Among large companies, Drax Group PLC was the biggest gainer during the session, surging 14%, and Babcock International Group PLC surged 8.7%. NatWest Group PLC rounded out the top three movers on Friday, as shares surged 7.0%.

Oxford Nanopore Technologies PLC posted the largest decline, falling 2.9%, followed by shares of Spirent Communications PLC, which fell 1.8%. Shares of SEGRO PLC fell 1.7%.

In other parts of Europe markets closed higher, with the STOXX Europe 600 Index up 0.8% to 512.83, Germany's DAX rose 0.7% to 18,417.55 and France's CAC 40 gained 1.2% to 7,517.68.

North America

Stocks rallied on Friday, and in something of a break from recent market patterns, the gains were broad-based. The Dow industrials advanced 1.6%, or 654 points, while the Nasdaq gained 1% and the S&P 500 rose 1.1%. Benchmark 10-year Treasury yields slipped 0.057 percentage point to settle just below 4.2%. The Federal Reserve is widely expected to keep rates at current high levels next Wednesday, while opening the door wider for a cut in September.
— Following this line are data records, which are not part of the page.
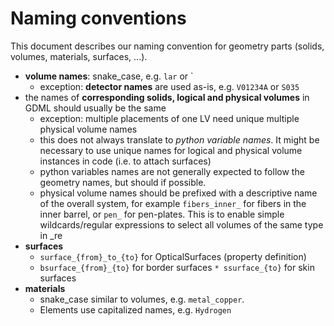 # Naming conventions

This document describes our naming convention for geometry parts (solids,
volumes, materials, surfaces, ...).

- **volume names**: snake_case, e.g. `lar` or `
  - exception: **detector names** are used as-is, e.g. `V01234A` or `S035`
- the names of **corresponding solids, logical and physical volumes** in GDML
  should usually be the same
  - exception: multiple placements of one LV need unique multiple physical
    volume names
  - this does not always translate to _python variable names_. It might be
    necessary to use unique names for logical and physical volume instances in
    code (i.e. to attach surfaces)
  - python variables names are not generally expected to follow the geometry
    names, but should if possible.
  - physical volume names should be prefixed with a descriptive name of the
    overall system, for example `fibers_inner_` for fibers in the inner barrel,
    or `pen_` for pen-plates. This is to enable simple wildcards/regular
    expressions to select all volumes of the same type in \_re
- **surfaces**
  - `surface_{from}_to_{to}` for OpticalSurfaces (property definition)
  - `bsurface_{from}_{to}` for border surfaces `* ssurface_{to}` for skin
    surfaces
- **materials**
  - snake_case similar to volumes, e.g. `metal_copper`.
  - Elements use capitalized names, e.g. `Hydrogen`
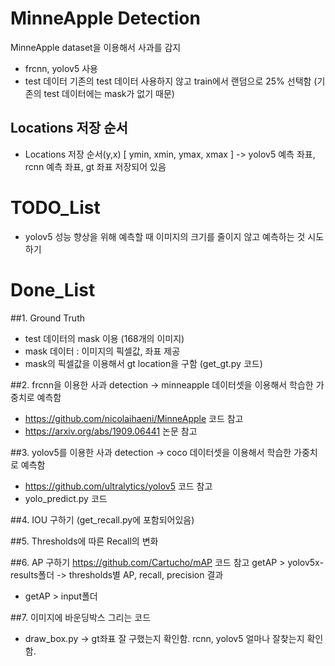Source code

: # MinneApple Detection
MinneApple dataset을 이용해서 사과를 감지

- frcnn, yolov5 사용
- test 데이터 기존의 test 데이터 사용하지 않고 train에서 랜덤으로 25% 선택함 (기존의 test 데이터에는 mask가 없기 때문)

## Locations 저장 순서 
- Locations 저장 순서(y,x) [ ymin, xmin, ymax, xmax ] 
  -> yolov5 예측 좌표, rcnn 예측 좌표, gt 좌표 저장되어 있음 


# TODO_List
- yolov5 성능 향상을 위해 예측할 때 이미지의 크기를 줄이지 않고 예측하는 것 시도하기



# Done_List

##1. Ground Truth
 - test 데이터의 mask 이용 (168개의 이미지)
 - mask 데이터 : 이미지의 픽셀값, 좌표 제공
 - mask의 픽셀값을 이용해서 gt location을 구함 (get_gt.py 코드)

##2. frcnn을 이용한 사과 detection -> minneapple 데이터셋을 이용해서 학습한 가중치로 예측함
 - https://github.com/nicolaihaeni/MinneApple 코드 참고
 - https://arxiv.org/abs/1909.06441 논문 참고

##3. yolov5를 이용한 사과 detection -> coco 데이터셋을 이용해서 학습한 가중치로 예측함
 - https://github.com/ultralytics/yolov5 코드 참고
 - yolo_predict.py 코드
 
##4. IOU 구하기 (get_recall.py에 포함되어있음)
 
##5. Thresholds에 따른 Recall의 변화 

##6. AP 구하기
https://github.com/Cartucho/mAP 코드 참고
getAP > yolov5x-results폴더 -> thresholds별 AP, recall, precision 결과
- getAP > input폴더 

##7. 이미지에 바운딩박스 그리는 코드
- draw_box.py -> gt좌표 잘 구했는지 확인함. rcnn, yolov5 얼마나 잘찾는지 확인함.




 
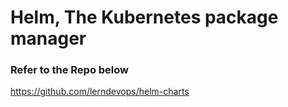 # Helm, The Kubernetes package manager

### Refer to the Repo below 

https://github.com/lerndevops/helm-charts
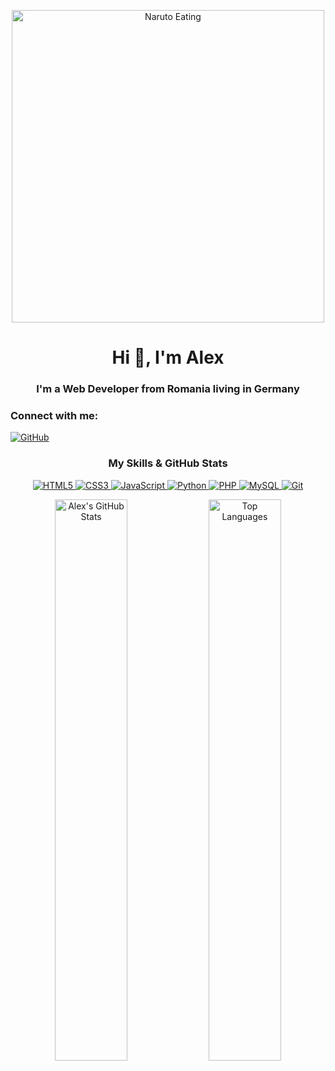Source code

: <!-- Banner Animation -->
<p align="center">
  <img src="https://media4.giphy.com/media/v1.Y2lkPTc5MGI3NjExanZpZzQwNm85dTE1YzAzY25iamNua2xpaGhxY2Jubmd3a3NvM21naSZlcD12MV9pbnRlcm5hbF9naWZfYnlfaWQmY3Q9Zw/w7CP59oLYw6PK/giphy.gif" alt="Naruto Eating" width="500"/>
</p>

<!-- Main Heading -->
<h1 align="center">Hi 👋, I'm Alex</h1>
<h3 align="center">I'm a Web Developer from Romania living in Germany</h3>

<!-- Connect with Me Section -->
<h3 align="left">Connect with me:</h3>
<p align="left">
  <a href="https://github.com/SirAlex-WebDev" target="_blank" rel="noreferrer">
    <img src="https://img.shields.io/badge/GitHub-100000?style=for-the-badge&logo=github&logoColor=white" alt="GitHub"/>
  </a>
</p>

<!-- Skills, GitHub Stats, and Top Languages Side by Side -->
<h3 align="center">My Skills & GitHub Stats</h3>
<p align="center">
  <!-- Skills -->
  <a href="#">
    <img src="https://img.shields.io/badge/HTML5-E34F26?style=for-the-badge&logo=html5&logoColor=white" alt="HTML5"/>
    <img src="https://img.shields.io/badge/CSS3-1572B6?style=for-the-badge&logo=css3&logoColor=white" alt="CSS3"/>
    <img src="https://img.shields.io/badge/JavaScript-F7DF1E?style=for-the-badge&logo=javascript&logoColor=black" alt="JavaScript"/>
    <img src="https://img.shields.io/badge/Python-3776AB?style=for-the-badge&logo=python&logoColor=white" alt="Python"/>
    <img src="https://img.shields.io/badge/PHP-777BB4?style=for-the-badge&logo=php&logoColor=white" alt="PHP"/>
    <img src="https://img.shields.io/badge/MySQL-4479A1?style=for-the-badge&logo=mysql&logoColor=white" alt="MySQL"/>
    <img src="https://img.shields.io/badge/Git-F05032?style=for-the-badge&logo=git&logoColor=white" alt="Git"/>
  </a>
</p>

<!-- GitHub Stats & Top Languages in the center -->
<p align="center">
  <img src="https://github-readme-stats.vercel.app/api?username=SirAlex-WebDev&show_icons=true&theme=radical" alt="Alex's GitHub Stats" width="48%"/>
  <img src="https://github-readme-stats.vercel.app/api/top-langs/?username=SirAlex-WebDev&layout=compact&theme=radical" alt="Top Languages" width="48%"/>
</p>
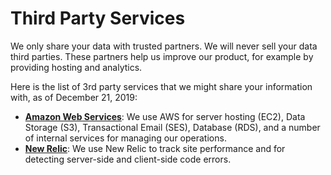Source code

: # Third Party Services

We only share your data with trusted partners. We will never sell your data third parties. These partners help us improve our product, for example by providing hosting and analytics.

Here is the list of 3rd party services that we might share your information with, as of December 21, 2019:

- **[Amazon Web Services](https://aws.amazon.com)**: We use AWS for server hosting (EC2), Data Storage (S3), Transactional Email (SES), Database (RDS), and a number of internal services for managing our operations.
- **[New Relic](https://newrelic.com/)**: We use New Relic to track site performance and for detecting server-side and client-side code errors.
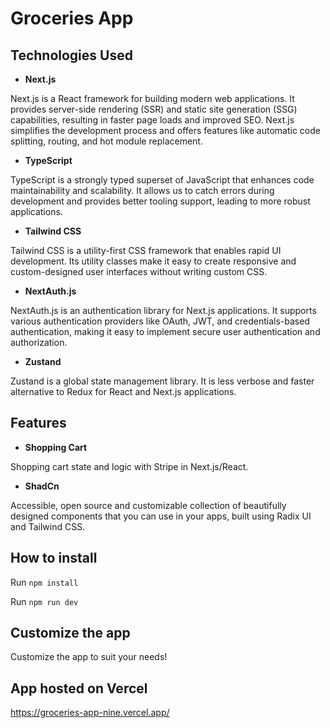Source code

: # <a name="no-link"></a>Groceries App

## <a name="no-link"></a>Technologies Used

- **Next.js**

Next.js is a React framework for building modern web applications. It provides server-side rendering (SSR) and static site generation (SSG) capabilities, resulting in faster page loads and improved SEO. Next.js simplifies the development process and offers features like automatic code splitting, routing, and hot module replacement.

- **TypeScript**

TypeScript is a strongly typed superset of JavaScript that enhances code maintainability and scalability. It allows us to catch errors during development and provides better tooling support, leading to more robust applications.

- **Tailwind CSS**

Tailwind CSS is a utility-first CSS framework that enables rapid UI development. Its utility classes make it easy to create responsive and custom-designed user interfaces without writing custom CSS.

- **NextAuth.js**

NextAuth.js is an authentication library for Next.js applications. It supports various authentication providers like OAuth, JWT, and credentials-based authentication, making it easy to implement secure user authentication and authorization.

- **Zustand**

Zustand is a global state management library. It is less verbose and faster
alternative to Redux for React and Next.js applications.

## <a name="no-link"></a>Features

- **Shopping Cart**

Shopping cart state and logic with Stripe in Next.js/React.

- **ShadCn**

Accessible, open source and customizable collection of beautifully designed components that you can use in your apps, built using Radix UI and Tailwind CSS.

## <a name="no-link"></a>How to install

Run `npm install`

Run `npm run dev`

## <a name="no-link"></a>Customize the app

Customize the app to suit your needs!

## <a name="no-link"></a>App hosted on Vercel

https://groceries-app-nine.vercel.app/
Not everyone was celebrating. For well over a year now, DexCom, which makes monitoring devices for diabetes patients, has been trading under a dark Ozempic cloud. Investors have worried that a drug that can bring obesity and type 2 diabetes under control would eventually take a bite out of its earnings.

On Friday, DexCom had its biggest one-day decline ever, plummeting 41%. DexCom cut its full-year revenue outlook to $4 billion to $4.05 billion, from $4.2 billion to $4.35 billion. DexCom's chief executive partially attributed the revenue shortfall to being "short a large number of new patients," compared to what the company had expected. But what was still unclear is whether the Ozempic effect had finally arrived, as the company avoided directly answering an analyst who asked if DexCom was seeing "GLP-1 fears pop up" and whether Type 2 diabetes patients were "not starting on therapy as much."

Bristol Myers Squibb meanwhile seemed to benefit from a mini-rotation into big pharma laggards. The company has underperformed versus other pharma companies as it has struggled to grow past patent expirations. But the drugmaker's quarterly earnings topped expectations amid strong sales of major drugs such as its Opdivo cancer medication. Its stock leaped 11%.

Four influential technology companies are set to report their results during a busy week for earnings next week, after a selloff among the "Magnificent Seven" hit the Nasdaq. Amazon and Apple, two of the so-called "Magnificent Seven," will report results Thursday after the market closes. They will follow Microsoft, which is scheduled to report Tuesday, and Meta, slated for Wednesday.